### Work task
Report back every line from the entries below in which the word "https" occurs.

### Provided records
□ □ □ □

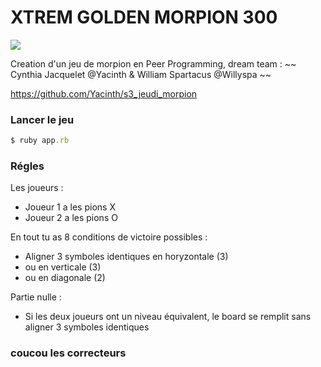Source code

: # XTREM GOLDEN MORPION 300 #
![](https://media3.giphy.com/media/8b29QJQgVwUW4/giphy.gif?cid=3640f6095c4a78c836306a714de5dd85)

Creation d'un jeu de morpion en Peer Programming, dream team :
~~ Cynthia Jacquelet @Yacinth & William Spartacus @Willyspa ~~

https://github.com/Yacinth/s3_jeudi_morpion

### Lancer le jeu ###

```ruby
$ ruby app.rb
```

### Régles ###
Les joueurs :
* Joueur 1 a les pions X
* Joueur 2 a les pions O

En tout tu as 8 conditions de victoire possibles :
* Aligner 3 symboles identiques en horyzontale (3)
* ou en verticale (3)
* ou en diagonale (2)

Partie nulle :
* Si les deux joueurs ont un niveau équivalent, le board se remplit sans aligner 3 symboles identiques

### coucou les correcteurs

□ □ □ □

### Task output
![](https://media3.giphy.com/media/8b29QJQgVwUW4/giphy.gif?cid=3640f6095c4a78c836306a714de5dd85)
https://github.com/Yacinth/s3_jeudi_morpion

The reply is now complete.